> **What to work on**
Please transcribe exactly, and only, the lines of the data below between the line holding "thing we need" and the line holding "v_1r + O(r^2)\,,$$", inclusive.

> **Task material**

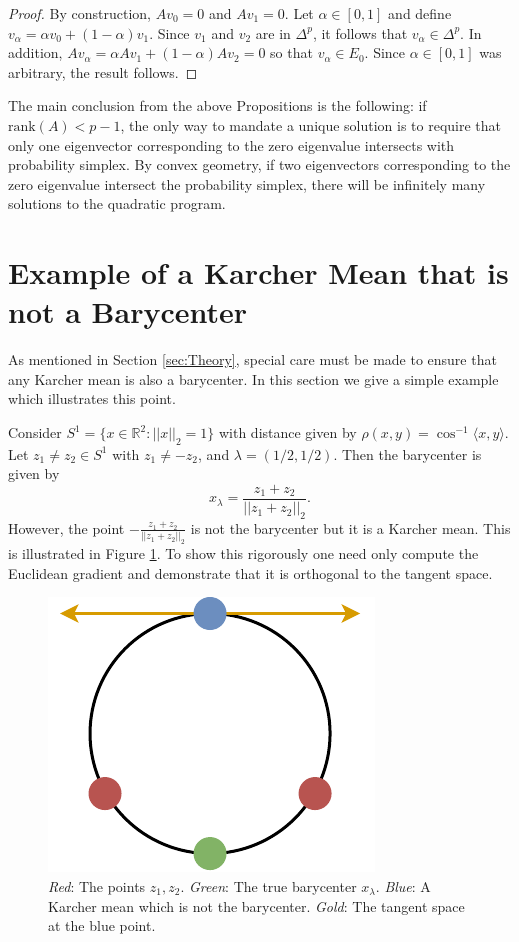\documentclass[nohyperref]{article}
\theoremstyle{definition}
\begin{document}
\begin{proof}
    By construction, $Av_{0}=0$ and $Av_{1}=0$. Let $\alpha\in [0,1]$ and define $v_{\alpha} = \alpha v_{0}+(1-\alpha)v_{1}$. Since $v_{1}$ and $v_{2}$ are in $\Delta^{p}$, it follows that $v_{\alpha}\in \Delta^{p}$. In addition, $Av_{\alpha}=\alpha Av_{1}+ (1-\alpha)Av_{2}=0$ so that $v_{\alpha}\in E_{0}$. Since $\alpha\in [0,1]$ was arbitrary, the result follows. \end{proof}
The main conclusion from the above Propositions is the following: if $\textrm{rank}(A)<p-1$, the only way to mandate a unique solution is to require that only one eigenvector corresponding to the zero eigenvalue intersects with probability simplex. By convex geometry, if two eigenvectors corresponding to the zero eigenvalue intersect the probability simplex, there will be infinitely many solutions to the quadratic program. 

\section{Example of a Karcher Mean that is not a Barycenter}
\label{sec:karcher_not_bc}
As mentioned in Section \ref{sec:Theory}, special care must be made to ensure that any Karcher mean is also a barycenter. In this section we give a simple example which illustrates this point.

Consider $S^1 = \{x \in \mathbb{R}^2 : ||x||_2 = 1 \}$ with distance given by $\rho(x,y) = \cos^{-1} \langle x, y \rangle$. Let $z_1 \neq z_2 \in S^1$ with $z_1 \neq -z_2$, and $\lambda = (1/2,1/2)$. Then the barycenter is given by $$x_{\lambda} = \frac{z_1 + z_2}{||z_1 + z_2||_2}.$$
However, the point $-\frac{z_1 + z_2}{||z_1 + z_2||_2}$ is not the barycenter but it is a Karcher mean. This is illustrated in Figure \ref{fig:karcher_not_bc}.  To show this rigorously one need only compute the Euclidean gradient and demonstrate that it is orthogonal to the tangent space.

\makeatletter
\setlength{\@fptop}{10pt}
\makeatother

\begin{figure}[t]
    \centering
    \includegraphics[width=0.3\linewidth]{figures/supplement/karcher_not_bc.pdf}
    \caption{\emph{Red}: The points $z_{1},z_2$. \emph{Green}: The true barycenter $x_{\lambda}$. \emph{Blue}: A Karcher mean which is not the barycenter. \emph{Gold}: The tangent space at the blue point.}
    \label{fig:karcher_not_bc}
\end{figure}
\end{document}
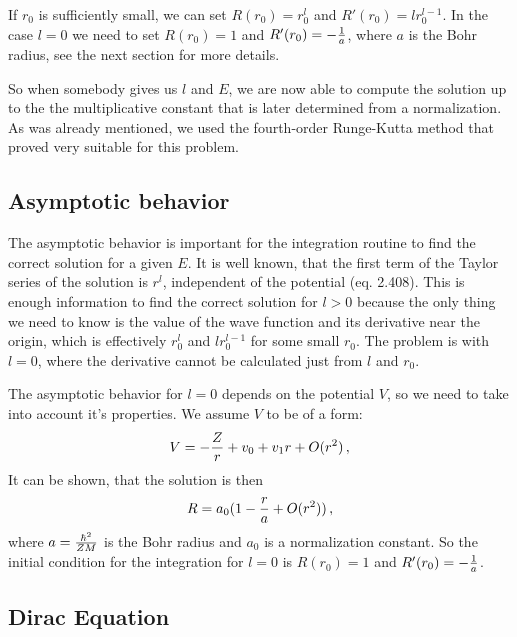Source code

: If $r_0$ is sufficiently small, we can set $R(r_0)=r_0^l$ and
$R'(r_0)=lr_0^{l-1}$. In the case $l=0$ we need to set $R(r_0)=1$ and
$R'(r_0)=-{1\over a}$, where $a$ is the Bohr radius, see the next
section for more details.

So when somebody gives us $l$ and $E$, we are now able to compute the solution
up to the the multiplicative constant that is later determined from a
normalization. As was already mentioned, we used the fourth-order Runge-Kutta
method that proved very suitable for this problem. 


\subsection{Asymptotic behavior}

The asymptotic behavior is important for the integration routine to find
the correct solution for a given $E$. 
It is well known, that the first
term of the Taylor series of the solution is $r^l$, independent
of the potential \cite{formanek} (eq. 2.408). This is enough
information to find the correct solution for $l>0$ because the only
thing we need to know is the value of the wave function and its derivative
near the origin, which is effectively $r_0^l$ and $lr_0^{l-1}$ for some small
$r_0$. The problem is with $l=0$, where the
derivative cannot be calculated just from $l$ and $r_0$. 

The asymptotic behavior for $l=0$ depends on the potential $V$, so we need to
take into account it's properties. We assume $V$ to be of a form:
$$V=-{Z\over r}+v_0 + v_1r + O(r^2)\,,$$
It can be shown, that the solution is then
$$R=a_0(1-{r\over a}+O(r^2))\,,$$
where $a={\hbar^2\over ZM}$ is the Bohr radius and $a_0$ is a normalization
constant. So the initial condition for the integration for $l=0$ is $R(r_0)=1$
and
$R'(r_0)=-{1\over a}$.

\subsection{Dirac Equation}


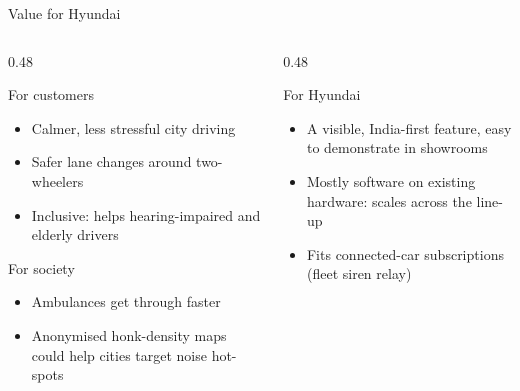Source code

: \documentclass[aspectratio=169,10pt,t,xcolor=table]{beamer}
\begin{document}
\begin{frame}{Value for Hyundai}
\vspace{-0.3cm}
\begin{columns}[T]
\begin{column}{0.48\textwidth}
\begin{block}{For customers}
\begin{itemize}
  \item Calmer, less stressful city driving
  \item Safer lane changes around two-wheelers
  \item Inclusive: helps hearing-impaired and elderly drivers
\end{itemize}
\end{block}
\vspace{3pt}
\begin{block}{For society}
\begin{itemize}
  \item Ambulances get through faster
  \item Anonymised honk-density maps could help cities target noise hot-spots
\end{itemize}
\end{block}
\end{column}
\begin{column}{0.48\textwidth}
\begin{block}{For Hyundai}
\begin{itemize}
  \item A visible, India-first feature, easy to demonstrate in showrooms
  \item Mostly software on existing hardware: scales across the line-up
  \item Fits connected-car subscriptions (fleet siren relay)
\end{itemize}
\end{block}
\end{column}
\end{columns}
\vspace{2pt}
\begin{center}
\end{center}
\end{frame}
\end{document}
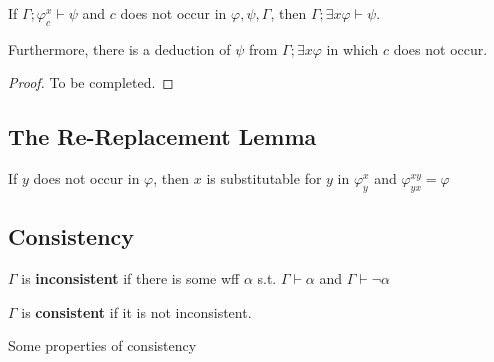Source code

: \begin{corollary}[Rule El]
    If $\Gamma;\varphi_c^x\vdash\psi$ and $c$ does not occur in $\varphi,\psi,\Gamma$, then $\Gamma;\exists x \varphi\vdash\psi$.
    
    Furthermore, there is a deduction of $\psi$ from $\Gamma;\exists x \varphi$ in which $c$ does not occur.
\end{corollary}
\begin{proof}
    To be completed.
\end{proof}

\subsection{The Re-Replacement Lemma}

\begin{lemma}
    \label{lem:ReReplacementLemma}
    If $y$ does not occur in $\varphi$, then $x$ is substitutable for $y$ in $\varphi_y^x$ and $\varphi_{yx}^{xy} = \varphi$
\end{lemma}

\subsection{Consistency}

\begin{definition}[Consistency]
    $\Gamma$ is \textbf{inconsistent} if there is some wff $\alpha$ s.t. $\Gamma\vdash\alpha$ and $\Gamma\vdash\neg\alpha$

    $\Gamma$ is \textbf{consistent} if it is not inconsistent.
\end{definition}

Some properties of consistency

> **Problem solution**
thing we need to know is the value of the wave function and its derivative
near the origin, which is effectively $r_0^l$ and $lr_0^{l-1}$ for some small
$r_0$. The problem is with $l=0$, where the
derivative cannot be calculated just from $l$ and $r_0$. 

The asymptotic behavior for $l=0$ depends on the potential $V$, so we need to
take into account it's properties. We assume $V$ to be of a form:
$$V=-{Z\over r}+v_0 + v_1r + O(r^2)\,,$$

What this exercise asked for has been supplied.